§ **What is being asked**
Everything from the line with "The fitness level" to the last line of the material below is what to reproduce, exactly and with no other lines.

[Start of Attachment]

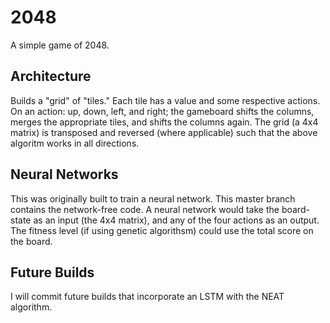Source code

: # 2048
A simple game of 2048.

## Architecture
Builds a "grid" of "tiles."  Each tile has a value and some respective actions.  
On an action: up, down, left, and right; the gameboard shifts the columns, merges the appropriate tiles, and shifts the columns again.
The grid (a 4x4 matrix) is transposed and reversed (where applicable) such that the above algoritm works in all directions.

## Neural Networks
This was originally built to train a neural network.  This master branch contains the network-free code.
A neural network would take the board-state as an input (the 4x4 matrix), and any of the four actions as an output.
The fitness level (if using genetic algorithsm) could use the total score on the board.  

## Future Builds 
I will commit future builds that incorporate an LSTM with the NEAT algorithm.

[End of Attachment]

§ **Solution to this exercise**
The fitness level (if using genetic algorithsm) could use the total score on the board.  

## Future Builds 
I will commit future builds that incorporate an LSTM with the NEAT algorithm.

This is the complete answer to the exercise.